┌─ The data
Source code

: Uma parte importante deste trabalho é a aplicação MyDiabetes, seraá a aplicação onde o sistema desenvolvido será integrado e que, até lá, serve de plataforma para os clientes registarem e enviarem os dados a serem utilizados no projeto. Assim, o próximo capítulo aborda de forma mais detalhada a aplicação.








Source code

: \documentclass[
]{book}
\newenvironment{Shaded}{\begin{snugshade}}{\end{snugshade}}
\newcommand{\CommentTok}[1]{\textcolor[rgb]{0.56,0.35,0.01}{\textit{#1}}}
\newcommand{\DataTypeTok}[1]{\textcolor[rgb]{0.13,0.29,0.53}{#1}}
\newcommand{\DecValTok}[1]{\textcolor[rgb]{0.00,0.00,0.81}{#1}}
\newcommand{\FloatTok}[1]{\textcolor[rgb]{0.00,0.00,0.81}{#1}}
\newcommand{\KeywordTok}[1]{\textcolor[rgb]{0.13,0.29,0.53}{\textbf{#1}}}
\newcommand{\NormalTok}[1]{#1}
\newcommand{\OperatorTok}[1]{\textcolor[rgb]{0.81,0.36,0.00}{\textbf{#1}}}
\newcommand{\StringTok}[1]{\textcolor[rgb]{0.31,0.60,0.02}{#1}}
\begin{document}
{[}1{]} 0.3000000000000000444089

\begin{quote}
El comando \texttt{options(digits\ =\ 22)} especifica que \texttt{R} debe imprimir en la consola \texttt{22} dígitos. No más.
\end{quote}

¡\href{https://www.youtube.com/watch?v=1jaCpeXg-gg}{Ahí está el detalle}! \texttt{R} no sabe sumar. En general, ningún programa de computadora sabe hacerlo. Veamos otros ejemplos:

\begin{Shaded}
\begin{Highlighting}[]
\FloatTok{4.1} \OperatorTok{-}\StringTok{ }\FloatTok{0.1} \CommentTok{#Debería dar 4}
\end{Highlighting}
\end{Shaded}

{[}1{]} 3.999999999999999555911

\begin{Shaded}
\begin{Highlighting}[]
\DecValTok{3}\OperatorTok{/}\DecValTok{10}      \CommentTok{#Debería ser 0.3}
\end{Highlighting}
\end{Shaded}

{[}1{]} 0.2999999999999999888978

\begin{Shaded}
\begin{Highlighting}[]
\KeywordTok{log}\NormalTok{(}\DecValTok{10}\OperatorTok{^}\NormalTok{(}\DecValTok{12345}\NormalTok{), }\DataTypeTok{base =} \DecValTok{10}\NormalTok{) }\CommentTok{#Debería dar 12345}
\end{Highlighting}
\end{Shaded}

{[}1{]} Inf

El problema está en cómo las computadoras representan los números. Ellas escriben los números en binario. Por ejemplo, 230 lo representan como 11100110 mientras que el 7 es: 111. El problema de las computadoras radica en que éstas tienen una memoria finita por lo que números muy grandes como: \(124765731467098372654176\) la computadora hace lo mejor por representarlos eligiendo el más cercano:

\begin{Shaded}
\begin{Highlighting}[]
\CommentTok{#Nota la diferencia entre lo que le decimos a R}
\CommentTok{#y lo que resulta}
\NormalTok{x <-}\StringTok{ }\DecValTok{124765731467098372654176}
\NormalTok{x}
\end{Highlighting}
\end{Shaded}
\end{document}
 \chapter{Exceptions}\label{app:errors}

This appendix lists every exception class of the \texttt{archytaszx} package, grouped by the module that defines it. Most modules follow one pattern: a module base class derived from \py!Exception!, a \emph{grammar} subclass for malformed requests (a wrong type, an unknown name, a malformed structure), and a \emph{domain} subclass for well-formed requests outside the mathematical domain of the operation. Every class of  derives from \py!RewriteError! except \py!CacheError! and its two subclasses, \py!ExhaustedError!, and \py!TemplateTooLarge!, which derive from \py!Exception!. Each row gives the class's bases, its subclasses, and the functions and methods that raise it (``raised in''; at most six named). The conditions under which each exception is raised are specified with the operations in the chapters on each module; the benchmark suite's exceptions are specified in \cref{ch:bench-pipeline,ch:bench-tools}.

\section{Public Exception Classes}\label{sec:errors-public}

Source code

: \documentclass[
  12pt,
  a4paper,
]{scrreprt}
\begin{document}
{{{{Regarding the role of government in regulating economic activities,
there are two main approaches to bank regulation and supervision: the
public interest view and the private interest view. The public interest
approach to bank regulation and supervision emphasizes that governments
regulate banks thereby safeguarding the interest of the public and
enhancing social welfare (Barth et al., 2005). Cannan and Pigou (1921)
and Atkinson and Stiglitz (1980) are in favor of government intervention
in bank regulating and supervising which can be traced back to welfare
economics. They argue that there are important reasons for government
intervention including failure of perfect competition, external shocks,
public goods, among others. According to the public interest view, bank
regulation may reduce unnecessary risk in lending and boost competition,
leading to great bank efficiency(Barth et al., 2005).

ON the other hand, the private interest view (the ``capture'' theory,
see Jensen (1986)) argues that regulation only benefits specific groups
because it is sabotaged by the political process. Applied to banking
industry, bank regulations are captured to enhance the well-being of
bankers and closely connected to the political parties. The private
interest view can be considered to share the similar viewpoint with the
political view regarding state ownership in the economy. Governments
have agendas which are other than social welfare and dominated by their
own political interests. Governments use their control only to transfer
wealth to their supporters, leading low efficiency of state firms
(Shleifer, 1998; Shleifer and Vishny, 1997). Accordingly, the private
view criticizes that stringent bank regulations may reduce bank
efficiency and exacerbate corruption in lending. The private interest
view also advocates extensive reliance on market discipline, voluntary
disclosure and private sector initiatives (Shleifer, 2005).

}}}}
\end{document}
└─
┌─ The data
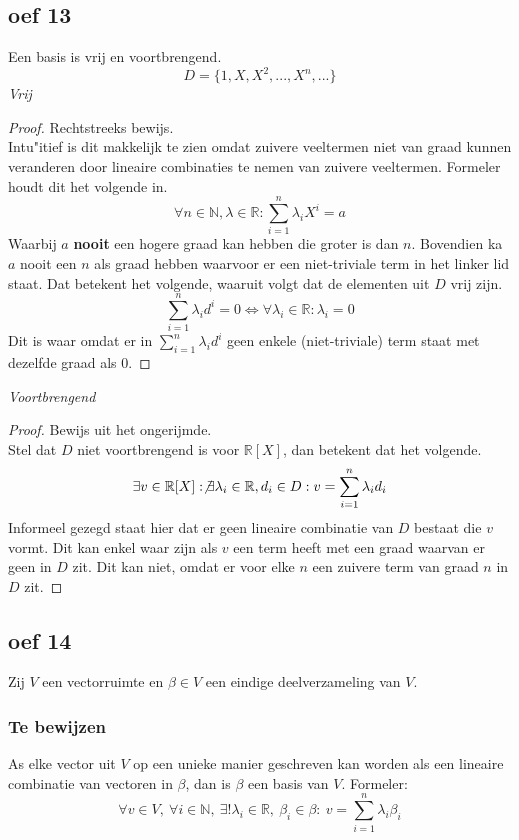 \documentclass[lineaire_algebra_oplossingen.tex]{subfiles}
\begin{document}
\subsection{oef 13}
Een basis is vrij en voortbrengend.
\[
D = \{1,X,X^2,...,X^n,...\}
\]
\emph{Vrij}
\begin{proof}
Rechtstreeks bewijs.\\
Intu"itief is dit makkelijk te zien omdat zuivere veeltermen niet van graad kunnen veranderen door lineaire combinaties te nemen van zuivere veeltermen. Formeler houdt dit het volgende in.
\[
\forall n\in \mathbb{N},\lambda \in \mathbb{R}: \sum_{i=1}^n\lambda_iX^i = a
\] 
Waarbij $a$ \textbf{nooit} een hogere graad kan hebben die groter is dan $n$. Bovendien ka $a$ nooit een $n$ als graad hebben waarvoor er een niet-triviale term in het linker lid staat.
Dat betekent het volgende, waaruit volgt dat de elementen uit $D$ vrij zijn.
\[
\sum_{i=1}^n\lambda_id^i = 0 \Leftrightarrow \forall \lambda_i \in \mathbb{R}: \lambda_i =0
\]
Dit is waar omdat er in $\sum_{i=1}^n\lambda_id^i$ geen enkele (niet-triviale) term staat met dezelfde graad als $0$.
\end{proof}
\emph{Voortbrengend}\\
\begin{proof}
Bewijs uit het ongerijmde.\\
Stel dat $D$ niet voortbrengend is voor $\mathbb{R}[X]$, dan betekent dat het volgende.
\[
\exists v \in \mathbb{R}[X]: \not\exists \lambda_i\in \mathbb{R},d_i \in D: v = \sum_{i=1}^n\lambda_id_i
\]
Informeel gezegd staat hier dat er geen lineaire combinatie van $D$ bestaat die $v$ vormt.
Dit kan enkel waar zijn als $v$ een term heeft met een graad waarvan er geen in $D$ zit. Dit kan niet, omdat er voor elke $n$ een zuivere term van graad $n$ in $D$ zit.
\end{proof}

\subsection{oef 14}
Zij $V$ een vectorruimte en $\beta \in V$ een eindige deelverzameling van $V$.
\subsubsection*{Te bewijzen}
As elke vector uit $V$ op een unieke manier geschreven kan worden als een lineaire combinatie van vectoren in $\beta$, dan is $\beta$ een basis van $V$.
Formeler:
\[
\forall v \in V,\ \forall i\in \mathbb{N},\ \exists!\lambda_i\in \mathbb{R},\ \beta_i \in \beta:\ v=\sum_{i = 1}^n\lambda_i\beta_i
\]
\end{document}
└─
┌─ The data
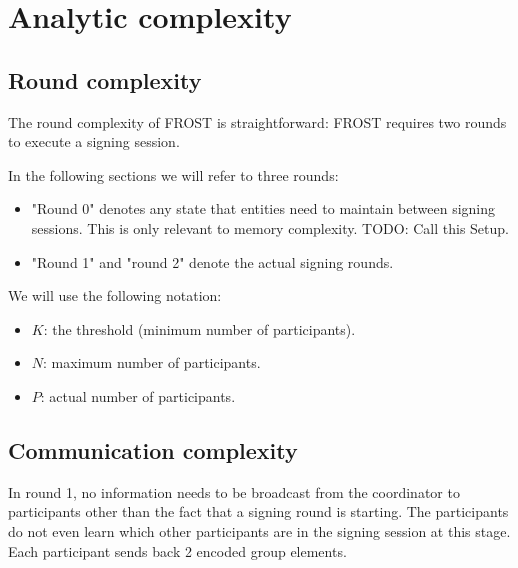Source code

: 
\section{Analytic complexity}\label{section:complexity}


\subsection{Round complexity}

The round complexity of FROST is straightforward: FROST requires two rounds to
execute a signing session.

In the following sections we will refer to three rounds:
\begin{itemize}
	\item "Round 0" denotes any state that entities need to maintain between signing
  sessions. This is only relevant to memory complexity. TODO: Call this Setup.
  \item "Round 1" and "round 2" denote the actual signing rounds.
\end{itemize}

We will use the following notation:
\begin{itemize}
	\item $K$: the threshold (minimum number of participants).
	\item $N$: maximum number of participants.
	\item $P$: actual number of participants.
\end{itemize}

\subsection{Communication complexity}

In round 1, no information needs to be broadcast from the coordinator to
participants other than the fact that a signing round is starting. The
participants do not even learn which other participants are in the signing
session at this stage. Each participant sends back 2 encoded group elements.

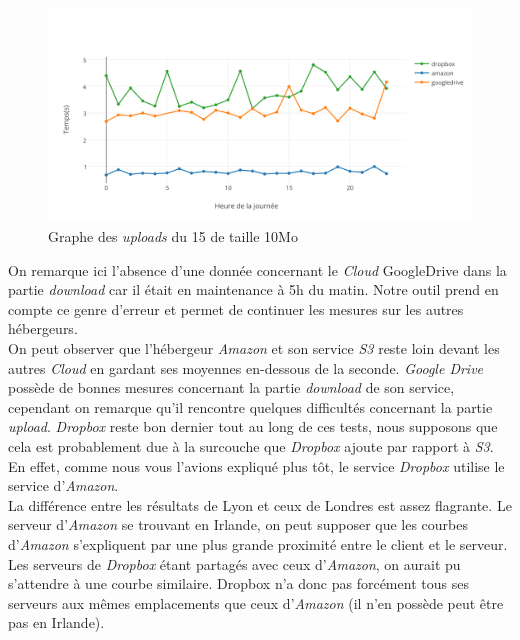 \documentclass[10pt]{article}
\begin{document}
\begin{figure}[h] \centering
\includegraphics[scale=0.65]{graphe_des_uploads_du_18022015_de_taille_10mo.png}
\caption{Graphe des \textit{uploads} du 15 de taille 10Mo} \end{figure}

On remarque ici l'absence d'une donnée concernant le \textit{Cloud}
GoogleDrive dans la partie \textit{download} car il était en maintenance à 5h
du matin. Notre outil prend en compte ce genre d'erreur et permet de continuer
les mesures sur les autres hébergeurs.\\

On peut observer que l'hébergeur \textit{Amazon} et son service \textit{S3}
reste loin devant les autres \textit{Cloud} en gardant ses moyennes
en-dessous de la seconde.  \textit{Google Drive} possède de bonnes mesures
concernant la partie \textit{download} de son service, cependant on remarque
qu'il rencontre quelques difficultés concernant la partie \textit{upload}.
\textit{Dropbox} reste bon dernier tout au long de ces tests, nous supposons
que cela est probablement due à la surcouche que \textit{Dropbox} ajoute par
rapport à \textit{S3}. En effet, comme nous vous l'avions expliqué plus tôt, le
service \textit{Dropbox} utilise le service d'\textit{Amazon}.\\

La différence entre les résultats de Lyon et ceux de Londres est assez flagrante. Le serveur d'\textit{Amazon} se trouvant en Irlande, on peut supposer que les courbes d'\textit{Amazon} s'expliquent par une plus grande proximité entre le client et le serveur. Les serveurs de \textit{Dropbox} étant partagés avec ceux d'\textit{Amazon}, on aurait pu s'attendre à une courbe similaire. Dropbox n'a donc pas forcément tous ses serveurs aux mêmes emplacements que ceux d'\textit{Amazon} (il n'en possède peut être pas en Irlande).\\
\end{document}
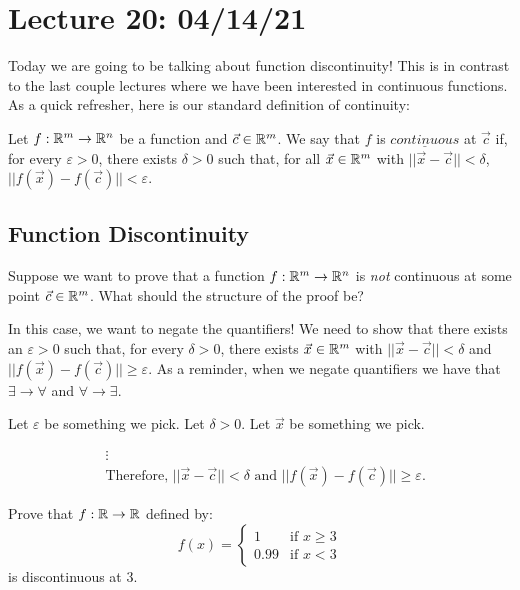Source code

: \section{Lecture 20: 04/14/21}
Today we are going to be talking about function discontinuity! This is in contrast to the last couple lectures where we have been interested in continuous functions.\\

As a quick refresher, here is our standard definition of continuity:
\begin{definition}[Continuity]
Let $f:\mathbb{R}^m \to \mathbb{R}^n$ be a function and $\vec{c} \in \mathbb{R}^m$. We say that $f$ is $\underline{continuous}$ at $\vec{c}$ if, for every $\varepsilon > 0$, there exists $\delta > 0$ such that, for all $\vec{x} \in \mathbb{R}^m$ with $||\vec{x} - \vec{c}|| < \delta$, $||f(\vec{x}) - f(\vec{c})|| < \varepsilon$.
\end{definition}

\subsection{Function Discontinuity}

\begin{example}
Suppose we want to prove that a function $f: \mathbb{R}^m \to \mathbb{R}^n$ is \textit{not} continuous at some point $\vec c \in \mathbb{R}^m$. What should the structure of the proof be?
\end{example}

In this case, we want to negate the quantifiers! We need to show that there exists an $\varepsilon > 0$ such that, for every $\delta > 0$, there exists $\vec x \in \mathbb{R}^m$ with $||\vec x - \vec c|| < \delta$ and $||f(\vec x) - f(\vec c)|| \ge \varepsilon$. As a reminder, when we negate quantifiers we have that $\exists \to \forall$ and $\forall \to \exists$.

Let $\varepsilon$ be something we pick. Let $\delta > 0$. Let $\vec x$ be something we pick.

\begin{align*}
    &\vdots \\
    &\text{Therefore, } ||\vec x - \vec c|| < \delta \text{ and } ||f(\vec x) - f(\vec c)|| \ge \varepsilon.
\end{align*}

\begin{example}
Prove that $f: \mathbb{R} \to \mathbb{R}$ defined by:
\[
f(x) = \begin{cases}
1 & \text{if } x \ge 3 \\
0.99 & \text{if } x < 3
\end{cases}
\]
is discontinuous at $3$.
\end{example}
└─
▶ _Task requirements_: Read through the entries and copy each line in which "entre" appears.

▶ _Exercise output_:
\CommentTok{#Nota la diferencia entre lo que le decimos a R}
La différence entre les résultats de Lyon et ceux de Londres est assez flagrante. Le serveur d'\textit{Amazon} se trouvant en Irlande, on peut supposer que les courbes d'\textit{Amazon} s'expliquent par une plus grande proximité entre le client et le serveur. Les serveurs de \textit{Dropbox} étant partagés avec ceux d'\textit{Amazon}, on aurait pu s'attendre à une courbe similaire. Dropbox n'a donc pas forcément tous ses serveurs aux mêmes emplacements que ceux d'\textit{Amazon} (il n'en possède peut être pas en Irlande).\\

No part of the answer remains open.